Ea from the side by the first exposure electronic flash discharge tube 16
A first exposure light beam 15 having an energy of Eb is flashed, and at the same time a second exposure light beam 19 having an energy of Eb is flashed from the photothermal material 1 side using a second exposure electronic flash discharge tube 18. As shown in FIG. 7, the first exposure light beam 15 transmitted through the light-transmitting portion 9 of the original 8 and the second exposure light beam 19 irradiated onto the photothermal material 1 correspond to the light-transmitting portion 9 on the photothermal material 1, as shown in FIG. did
Gives energy of Ea + Eb to instantly form a copy image.

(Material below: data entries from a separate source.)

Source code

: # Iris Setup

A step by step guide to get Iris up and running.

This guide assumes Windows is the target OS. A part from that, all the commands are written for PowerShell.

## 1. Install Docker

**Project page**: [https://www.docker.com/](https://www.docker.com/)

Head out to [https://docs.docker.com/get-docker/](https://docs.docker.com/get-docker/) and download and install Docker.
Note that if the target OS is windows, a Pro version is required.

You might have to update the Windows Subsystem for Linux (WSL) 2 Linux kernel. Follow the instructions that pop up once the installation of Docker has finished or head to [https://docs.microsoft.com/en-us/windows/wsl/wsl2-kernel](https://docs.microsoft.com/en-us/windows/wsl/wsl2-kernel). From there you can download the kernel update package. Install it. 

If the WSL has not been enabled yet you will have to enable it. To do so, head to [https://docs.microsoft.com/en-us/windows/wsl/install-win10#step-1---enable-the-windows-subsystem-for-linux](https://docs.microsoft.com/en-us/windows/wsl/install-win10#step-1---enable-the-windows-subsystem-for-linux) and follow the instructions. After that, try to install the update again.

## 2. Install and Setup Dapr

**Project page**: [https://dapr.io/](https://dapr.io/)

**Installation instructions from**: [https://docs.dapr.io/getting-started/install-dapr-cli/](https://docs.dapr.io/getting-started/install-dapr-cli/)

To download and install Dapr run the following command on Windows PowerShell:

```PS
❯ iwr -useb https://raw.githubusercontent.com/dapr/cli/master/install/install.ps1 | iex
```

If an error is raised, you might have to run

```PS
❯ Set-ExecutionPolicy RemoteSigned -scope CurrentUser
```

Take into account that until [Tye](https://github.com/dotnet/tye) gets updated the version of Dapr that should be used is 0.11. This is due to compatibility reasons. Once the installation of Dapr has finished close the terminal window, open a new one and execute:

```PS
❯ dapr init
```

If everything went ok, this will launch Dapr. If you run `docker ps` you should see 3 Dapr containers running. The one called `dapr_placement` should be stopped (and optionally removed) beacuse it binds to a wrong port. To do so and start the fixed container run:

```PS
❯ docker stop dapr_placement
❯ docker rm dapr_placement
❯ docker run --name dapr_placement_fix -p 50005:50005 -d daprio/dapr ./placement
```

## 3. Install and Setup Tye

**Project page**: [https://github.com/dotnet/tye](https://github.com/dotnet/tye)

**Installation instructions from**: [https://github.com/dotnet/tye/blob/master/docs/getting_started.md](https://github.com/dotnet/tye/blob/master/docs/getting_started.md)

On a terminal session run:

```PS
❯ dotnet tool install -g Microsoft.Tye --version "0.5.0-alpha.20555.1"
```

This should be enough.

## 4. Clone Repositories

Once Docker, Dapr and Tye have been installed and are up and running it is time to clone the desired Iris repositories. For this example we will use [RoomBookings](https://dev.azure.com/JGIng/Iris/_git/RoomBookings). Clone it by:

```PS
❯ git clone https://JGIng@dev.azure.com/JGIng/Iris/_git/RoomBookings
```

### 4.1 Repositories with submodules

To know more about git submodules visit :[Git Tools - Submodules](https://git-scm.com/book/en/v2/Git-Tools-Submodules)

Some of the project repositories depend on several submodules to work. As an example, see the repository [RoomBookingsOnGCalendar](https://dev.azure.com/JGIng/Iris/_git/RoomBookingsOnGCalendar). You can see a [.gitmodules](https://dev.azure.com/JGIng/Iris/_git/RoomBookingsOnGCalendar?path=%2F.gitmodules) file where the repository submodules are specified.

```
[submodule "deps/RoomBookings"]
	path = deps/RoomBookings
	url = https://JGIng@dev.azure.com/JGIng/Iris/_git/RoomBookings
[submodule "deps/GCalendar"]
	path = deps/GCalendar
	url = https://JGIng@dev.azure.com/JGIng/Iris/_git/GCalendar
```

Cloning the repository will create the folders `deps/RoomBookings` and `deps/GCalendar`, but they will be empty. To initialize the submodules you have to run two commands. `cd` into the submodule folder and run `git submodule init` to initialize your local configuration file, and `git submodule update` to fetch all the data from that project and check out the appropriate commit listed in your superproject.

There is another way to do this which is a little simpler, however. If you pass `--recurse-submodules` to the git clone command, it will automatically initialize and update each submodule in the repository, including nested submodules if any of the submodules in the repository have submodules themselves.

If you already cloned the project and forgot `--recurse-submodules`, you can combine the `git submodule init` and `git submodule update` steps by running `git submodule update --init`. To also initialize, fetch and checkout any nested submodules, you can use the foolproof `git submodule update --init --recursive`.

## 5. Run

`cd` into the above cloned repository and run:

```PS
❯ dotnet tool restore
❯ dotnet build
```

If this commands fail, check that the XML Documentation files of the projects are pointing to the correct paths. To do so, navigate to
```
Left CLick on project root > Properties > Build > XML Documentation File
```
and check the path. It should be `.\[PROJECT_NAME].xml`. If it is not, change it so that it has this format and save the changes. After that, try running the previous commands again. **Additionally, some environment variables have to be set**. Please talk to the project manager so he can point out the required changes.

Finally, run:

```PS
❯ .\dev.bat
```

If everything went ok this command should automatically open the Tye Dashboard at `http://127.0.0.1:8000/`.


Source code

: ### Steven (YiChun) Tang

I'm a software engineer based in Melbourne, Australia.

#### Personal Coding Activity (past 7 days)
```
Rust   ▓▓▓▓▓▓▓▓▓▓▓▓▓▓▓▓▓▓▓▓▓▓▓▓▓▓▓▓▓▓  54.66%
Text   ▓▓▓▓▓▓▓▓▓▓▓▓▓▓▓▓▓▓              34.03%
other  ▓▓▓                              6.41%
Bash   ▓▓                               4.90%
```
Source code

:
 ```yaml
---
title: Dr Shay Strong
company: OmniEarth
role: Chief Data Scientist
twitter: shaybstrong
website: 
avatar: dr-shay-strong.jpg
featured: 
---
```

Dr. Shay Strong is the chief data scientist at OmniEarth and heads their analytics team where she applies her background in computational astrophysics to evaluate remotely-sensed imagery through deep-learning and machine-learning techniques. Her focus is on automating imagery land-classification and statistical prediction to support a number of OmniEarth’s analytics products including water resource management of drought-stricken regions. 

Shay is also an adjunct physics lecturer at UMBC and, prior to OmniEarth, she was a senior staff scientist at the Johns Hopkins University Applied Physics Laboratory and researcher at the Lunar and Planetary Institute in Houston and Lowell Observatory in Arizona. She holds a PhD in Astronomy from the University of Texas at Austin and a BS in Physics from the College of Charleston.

In this case, depending on the type of photothermal material 1, the irradiation time of the first exposure electronic flash discharge tube 16 and the second exposure electronic flash discharge tube 18, that is, the light pulse waveform, can be arbitrarily selected. , 18 may be the same, but as shown in FIG. It is more preferable to approximate the optical pulse waveform of B, which is lower than B, because it is difficult to cause thermal changes to the photothermal material 1. In addition, in order to lower the peak b of the optical pulse waveform B of the electronic flash discharge tube 18 for second exposure, it is possible to use a tungsten incandescent lamp for the second exposure, but the energy of each irradiation light is different from the time axis t. The light pulse waveform C of the tungsten incandescent lamp is expressed by the area surrounded by each light pulse waveform.
is too low as shown in FIG. 8, and there is a risk that the sum of the light energy from the first exposure and the second exposure will not reach the energy necessary to form a copied image on the photothermal material 1, which is inappropriate. be.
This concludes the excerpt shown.